L'autrice nous présente ce père qui a compté aussi bien dans le contexte professionnel dans lequel il a évolué, mais aussi dans sa vie de famille. Lire ce texte, c'est donc se replonger dans un contexte historique avec les liens qu'elle a avec son pays d'origine, l'Algérie, ainsi que les souvenirs et l'attachement qu'elle porte à ce pays. C'est aussi tout un pan de son enfance qu'elle se remémore et sa construction en tant que jeune femme qui se découvre.
L'écriture de ce roman lui permet donc de parler de son père, mais surtout de se révéler au lecteur sur ce qu'elle est elle. On comprend ainsi qu'elle est celle qu'elle est grâce à cette figure paternelle, qui l'a porté toute sa vie (au sens figuré) et qui reste en elle malgré sa disparition. Un écrit qui lui permet d'essayer de faire son deuil, même si on ressent que cela n'est pas évident.
"L'été peut renaître, la lumière éclater, les jours rallonger, les amoureux s'embrasser mon père n'est plus de la fête, assigné à la maison médicale, privé des instants joyeux et de la course des hommes et des femmes du dehors."
De la peine, se délester des souvenirs, le parfum apaisant des fleurs, un cancer, la colère, la perdition, des tentacules, la légende, la solitude, de la tristesse, de la colère, un calendrier intime, la lumière du jour, de la réalité, se sentir différente, du fantasme, ne pas vouloir dormir, de l'arrachement, une vibration, impossible de brider son esprit, le seuil des ténèbres, un arbre blanc à feuilles noires, les larmes, rester aux aguets, l'éternité des minutes, l'Algérie de son enfance, un porte cartes, l'effacement, de la douceur, le passé désordonné, marcher dans ses pas, passer comme une bourrasque, un allié silencieux, donner un cadre, des fauteuils ronds couleur pastel, guetter la douleur, un radeau de fortune, son livre préféré...

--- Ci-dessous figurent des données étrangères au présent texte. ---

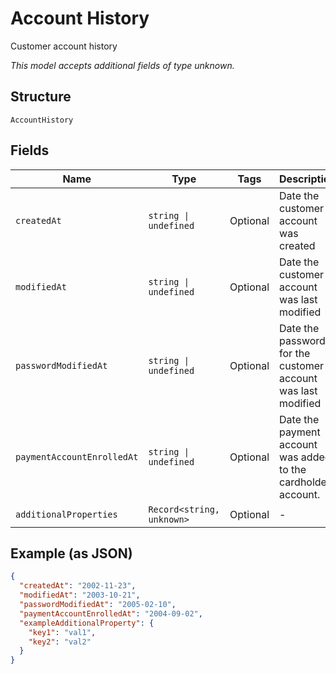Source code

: 
# Account History

Customer account history

*This model accepts additional fields of type unknown.*

## Structure

`AccountHistory`

## Fields

| Name | Type | Tags | Description |
|  --- | --- | --- | --- |
| `createdAt` | `string \| undefined` | Optional | Date the customer account was created |
| `modifiedAt` | `string \| undefined` | Optional | Date the customer account was last modified |
| `passwordModifiedAt` | `string \| undefined` | Optional | Date the password for the customer account was last modified |
| `paymentAccountEnrolledAt` | `string \| undefined` | Optional | Date the payment account was added to the cardholder account. |
| `additionalProperties` | `Record<string, unknown>` | Optional | - |

## Example (as JSON)

```json
{
  "createdAt": "2002-11-23",
  "modifiedAt": "2003-10-21",
  "passwordModifiedAt": "2005-02-10",
  "paymentAccountEnrolledAt": "2004-09-02",
  "exampleAdditionalProperty": {
    "key1": "val1",
    "key2": "val2"
  }
}
```

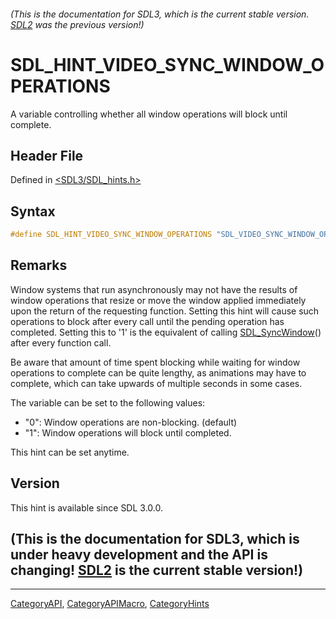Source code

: ###### (This is the documentation for SDL3, which is the current stable version. [SDL2](https://wiki.libsdl.org/SDL2/) was the previous version!)
# SDL_HINT_VIDEO_SYNC_WINDOW_OPERATIONS

A variable controlling whether all window operations will block until complete.

## Header File

Defined in [<SDL3/SDL_hints.h>](https://github.com/libsdl-org/SDL/blob/main/include/SDL3/SDL_hints.h)

## Syntax

```c
#define SDL_HINT_VIDEO_SYNC_WINDOW_OPERATIONS "SDL_VIDEO_SYNC_WINDOW_OPERATIONS"
```

## Remarks

Window systems that run asynchronously may not have the results of window
operations that resize or move the window applied immediately upon the
return of the requesting function. Setting this hint will cause such
operations to block after every call until the pending operation has
completed. Setting this to '1' is the equivalent of calling
[SDL_SyncWindow](SDL_SyncWindow)() after every function call.

Be aware that amount of time spent blocking while waiting for window
operations to complete can be quite lengthy, as animations may have to
complete, which can take upwards of multiple seconds in some cases.

The variable can be set to the following values:

- "0": Window operations are non-blocking. (default)
- "1": Window operations will block until completed.

This hint can be set anytime.

## Version

This hint is available since SDL 3.0.0.

## (This is the documentation for SDL3, which is under heavy development and the API is changing! [SDL2](https://wiki.libsdl.org/SDL2/) is the current stable version!)



----
[CategoryAPI](CategoryAPI), [CategoryAPIMacro](CategoryAPIMacro), [CategoryHints](CategoryHints)

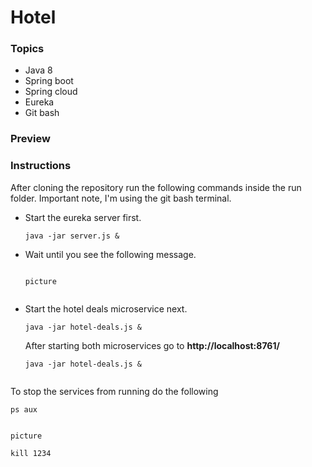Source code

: # Hotel 

<h3>Topics</h3>
<ul>
  <li>Java 8 </li>
  <li>Spring boot</li>
  <li>Spring cloud</li>
  <li>Eureka</li>
  <li>Git bash</li>
</ul>

<h3>Preview</h3>

<h3>Instructions</h3>

<p>After cloning the repository run the following commands inside the run folder. Important note, I'm using the git bash 
  terminal.
</p>

<ul>
  <li>Start the eureka server first.
  
```
java -jar server.js &
```
  </li>
    <li> Wait until you see the following message. 
  
```

picture


```
  </li>
  <li>Start the hotel deals microservice next.

```
java -jar hotel-deals.js &
```
</li>After starting both microservices go to <strong>http://localhost:8761/</strong>
  
  ```
java -jar hotel-deals.js &


```    
</ul>  
<p>To stop the services from running do the following</p>

```
ps aux 
```

```

picture

```

```
kill 1234 
```


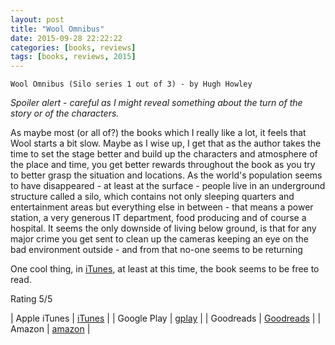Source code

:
 ```yaml
---
layout: post
title: "Wool Omnibus"
date: 2015-09-28 22:22:22
categories: [books, reviews]
tags: [books, reviews, 2015]
---
```


`Wool Omnibus (Silo series 1 out of 3) - by Hugh Howley`

_Spoiler alert - careful as I might reveal something about the turn of the story or of the characters._

As maybe most (or all of?) the books which I really like a lot, it feels that Wool starts a bit slow.
Maybe as I wise up, I get that as the author takes the time to set the stage better and build up the characters and atmosphere of the place and time, you get better rewards throughout the book as you try to better grasp the situation and locations.
As the world's population seems to have disappeared - at least at the surface - people live in an underground structure called a silo, which contains not only sleeping quarters and entertainment areas but everything else in between - that means a power station, a very generous IT department, food producing and of course a hospital.
It seems the only downside of living below ground, is that for any major crime you get sent to clean up the cameras keeping an eye on the bad environment outside - and from that no-one seems to be returning



One cool thing, in [iTunes], at least at this time, the book seems to be free to read.

Rating 5/5

| Apple iTunes | [iTunes] |
| Google Play  | [gplay] |
| Goodreads    | [Goodreads] |
| Amazon       | [amazon] |

[iTunes]: https://itunes.apple.com/us/book/wool/id474997771?mt=11
[Goodreads]: https://www.goodreads.com/book/show/12287209-wool
[gplay]: http://play.google.com
[amazon]: http://www.amazon.com/Wool-Omnibus-Edition-Silo-ebook/dp/B0071XO8RA
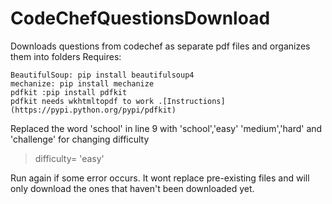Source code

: # CodeChefQuestionsDownload
Downloads questions from codechef as separate pdf files and organizes them into folders
Requires:
```
BeautifulSoup: pip install beautifulsoup4
mechanize: pip install mechanize
pdfkit :pip install pdfkit
pdfkit needs wkhtmltopdf to work .[Instructions] (https://pypi.python.org/pypi/pdfkit)
```

Replaced the word 'school' in line 9 with 'school','easy' 'medium','hard' and 'challenge' for changing difficulty 
>difficulty= 'easy'

Run again if some error occurs. It wont replace pre-existing files and will only download the ones that haven't been downloaded yet.
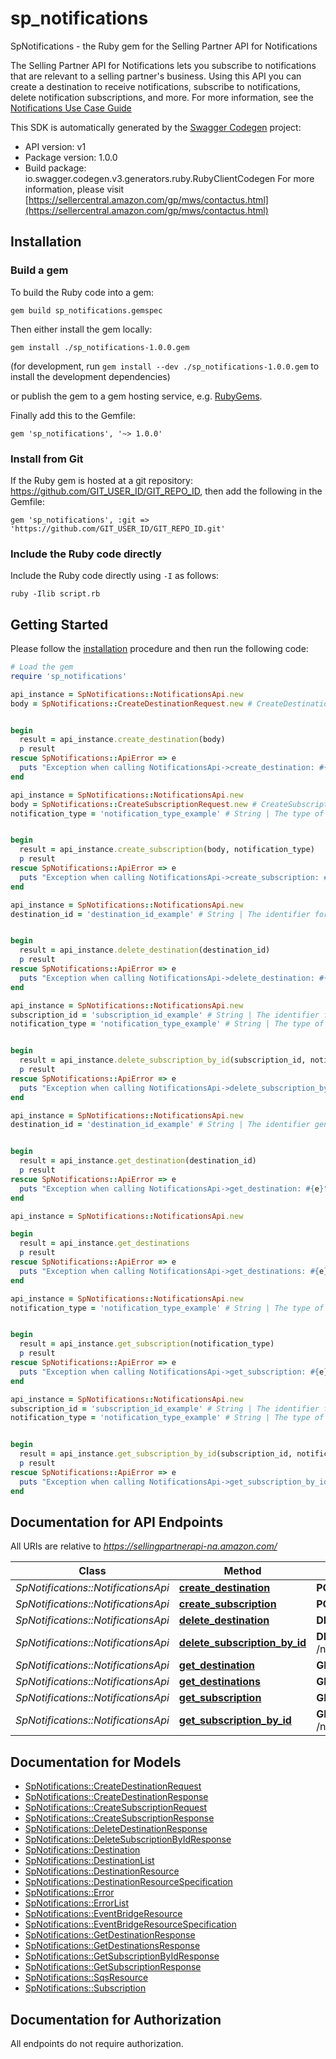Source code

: # sp_notifications

SpNotifications - the Ruby gem for the Selling Partner API for Notifications

The Selling Partner API for Notifications lets you subscribe to notifications that are relevant to a selling partner's business. Using this API you can create a destination to receive notifications, subscribe to notifications, delete notification subscriptions, and more.  For more information, see the [Notifications Use Case Guide](doc:notifications-api-v1-use-case-guide)

This SDK is automatically generated by the [Swagger Codegen](https://github.com/swagger-api/swagger-codegen) project:

- API version: v1
- Package version: 1.0.0
- Build package: io.swagger.codegen.v3.generators.ruby.RubyClientCodegen
For more information, please visit [https://sellercentral.amazon.com/gp/mws/contactus.html](https://sellercentral.amazon.com/gp/mws/contactus.html)

## Installation

### Build a gem

To build the Ruby code into a gem:

```shell
gem build sp_notifications.gemspec
```

Then either install the gem locally:

```shell
gem install ./sp_notifications-1.0.0.gem
```
(for development, run `gem install --dev ./sp_notifications-1.0.0.gem` to install the development dependencies)

or publish the gem to a gem hosting service, e.g. [RubyGems](https://rubygems.org/).

Finally add this to the Gemfile:

    gem 'sp_notifications', '~> 1.0.0'

### Install from Git

If the Ruby gem is hosted at a git repository: https://github.com/GIT_USER_ID/GIT_REPO_ID, then add the following in the Gemfile:

    gem 'sp_notifications', :git => 'https://github.com/GIT_USER_ID/GIT_REPO_ID.git'

### Include the Ruby code directly

Include the Ruby code directly using `-I` as follows:

```shell
ruby -Ilib script.rb
```

## Getting Started

Please follow the [installation](#installation) procedure and then run the following code:
```ruby
# Load the gem
require 'sp_notifications'

api_instance = SpNotifications::NotificationsApi.new
body = SpNotifications::CreateDestinationRequest.new # CreateDestinationRequest | 


begin
  result = api_instance.create_destination(body)
  p result
rescue SpNotifications::ApiError => e
  puts "Exception when calling NotificationsApi->create_destination: #{e}"
end

api_instance = SpNotifications::NotificationsApi.new
body = SpNotifications::CreateSubscriptionRequest.new # CreateSubscriptionRequest | 
notification_type = 'notification_type_example' # String | The type of notification.   For more information about notification types, see [the Notifications API Use Case Guide](doc:notifications-api-v1-use-case-guide).


begin
  result = api_instance.create_subscription(body, notification_type)
  p result
rescue SpNotifications::ApiError => e
  puts "Exception when calling NotificationsApi->create_subscription: #{e}"
end

api_instance = SpNotifications::NotificationsApi.new
destination_id = 'destination_id_example' # String | The identifier for the destination that you want to delete.


begin
  result = api_instance.delete_destination(destination_id)
  p result
rescue SpNotifications::ApiError => e
  puts "Exception when calling NotificationsApi->delete_destination: #{e}"
end

api_instance = SpNotifications::NotificationsApi.new
subscription_id = 'subscription_id_example' # String | The identifier for the subscription that you want to delete.
notification_type = 'notification_type_example' # String | The type of notification.   For more information about notification types, see [the Notifications API Use Case Guide](doc:notifications-api-v1-use-case-guide).


begin
  result = api_instance.delete_subscription_by_id(subscription_id, notification_type)
  p result
rescue SpNotifications::ApiError => e
  puts "Exception when calling NotificationsApi->delete_subscription_by_id: #{e}"
end

api_instance = SpNotifications::NotificationsApi.new
destination_id = 'destination_id_example' # String | The identifier generated when you created the destination.


begin
  result = api_instance.get_destination(destination_id)
  p result
rescue SpNotifications::ApiError => e
  puts "Exception when calling NotificationsApi->get_destination: #{e}"
end

api_instance = SpNotifications::NotificationsApi.new

begin
  result = api_instance.get_destinations
  p result
rescue SpNotifications::ApiError => e
  puts "Exception when calling NotificationsApi->get_destinations: #{e}"
end

api_instance = SpNotifications::NotificationsApi.new
notification_type = 'notification_type_example' # String | The type of notification.   For more information about notification types, see [the Notifications API Use Case Guide](doc:notifications-api-v1-use-case-guide).


begin
  result = api_instance.get_subscription(notification_type)
  p result
rescue SpNotifications::ApiError => e
  puts "Exception when calling NotificationsApi->get_subscription: #{e}"
end

api_instance = SpNotifications::NotificationsApi.new
subscription_id = 'subscription_id_example' # String | The identifier for the subscription that you want to get.
notification_type = 'notification_type_example' # String | The type of notification.   For more information about notification types, see [the Notifications API Use Case Guide](doc:notifications-api-v1-use-case-guide).


begin
  result = api_instance.get_subscription_by_id(subscription_id, notification_type)
  p result
rescue SpNotifications::ApiError => e
  puts "Exception when calling NotificationsApi->get_subscription_by_id: #{e}"
end
```

## Documentation for API Endpoints

All URIs are relative to *https://sellingpartnerapi-na.amazon.com/*

Class | Method | HTTP request | Description
------------ | ------------- | ------------- | -------------
*SpNotifications::NotificationsApi* | [**create_destination**](docs/NotificationsApi.md#create_destination) | **POST** /notifications/v1/destinations | 
*SpNotifications::NotificationsApi* | [**create_subscription**](docs/NotificationsApi.md#create_subscription) | **POST** /notifications/v1/subscriptions/{notificationType} | 
*SpNotifications::NotificationsApi* | [**delete_destination**](docs/NotificationsApi.md#delete_destination) | **DELETE** /notifications/v1/destinations/{destinationId} | 
*SpNotifications::NotificationsApi* | [**delete_subscription_by_id**](docs/NotificationsApi.md#delete_subscription_by_id) | **DELETE** /notifications/v1/subscriptions/{notificationType}/{subscriptionId} | 
*SpNotifications::NotificationsApi* | [**get_destination**](docs/NotificationsApi.md#get_destination) | **GET** /notifications/v1/destinations/{destinationId} | 
*SpNotifications::NotificationsApi* | [**get_destinations**](docs/NotificationsApi.md#get_destinations) | **GET** /notifications/v1/destinations | 
*SpNotifications::NotificationsApi* | [**get_subscription**](docs/NotificationsApi.md#get_subscription) | **GET** /notifications/v1/subscriptions/{notificationType} | 
*SpNotifications::NotificationsApi* | [**get_subscription_by_id**](docs/NotificationsApi.md#get_subscription_by_id) | **GET** /notifications/v1/subscriptions/{notificationType}/{subscriptionId} | 

## Documentation for Models

 - [SpNotifications::CreateDestinationRequest](docs/CreateDestinationRequest.md)
 - [SpNotifications::CreateDestinationResponse](docs/CreateDestinationResponse.md)
 - [SpNotifications::CreateSubscriptionRequest](docs/CreateSubscriptionRequest.md)
 - [SpNotifications::CreateSubscriptionResponse](docs/CreateSubscriptionResponse.md)
 - [SpNotifications::DeleteDestinationResponse](docs/DeleteDestinationResponse.md)
 - [SpNotifications::DeleteSubscriptionByIdResponse](docs/DeleteSubscriptionByIdResponse.md)
 - [SpNotifications::Destination](docs/Destination.md)
 - [SpNotifications::DestinationList](docs/DestinationList.md)
 - [SpNotifications::DestinationResource](docs/DestinationResource.md)
 - [SpNotifications::DestinationResourceSpecification](docs/DestinationResourceSpecification.md)
 - [SpNotifications::Error](docs/Error.md)
 - [SpNotifications::ErrorList](docs/ErrorList.md)
 - [SpNotifications::EventBridgeResource](docs/EventBridgeResource.md)
 - [SpNotifications::EventBridgeResourceSpecification](docs/EventBridgeResourceSpecification.md)
 - [SpNotifications::GetDestinationResponse](docs/GetDestinationResponse.md)
 - [SpNotifications::GetDestinationsResponse](docs/GetDestinationsResponse.md)
 - [SpNotifications::GetSubscriptionByIdResponse](docs/GetSubscriptionByIdResponse.md)
 - [SpNotifications::GetSubscriptionResponse](docs/GetSubscriptionResponse.md)
 - [SpNotifications::SqsResource](docs/SqsResource.md)
 - [SpNotifications::Subscription](docs/Subscription.md)

## Documentation for Authorization

 All endpoints do not require authorization.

La fin de vie, la maladie, la dépendance, la relation avec la personne malade et le milieu médical, le récit de l'agonie, le tourbillon des émotions, l'éclatement de la cellule familiale, la dévastation, l'intimité, le temps qui passe de façon différente, la vulnérabilité, le fait de devoir avancer, de garder sa dignité et sa force...
Je me suis bien sentie concernée par les thèmes abordés dans ce livre.
Le style de Nina Bouraoui est généreux, rempli d'amour, de sensibilité, et de courage.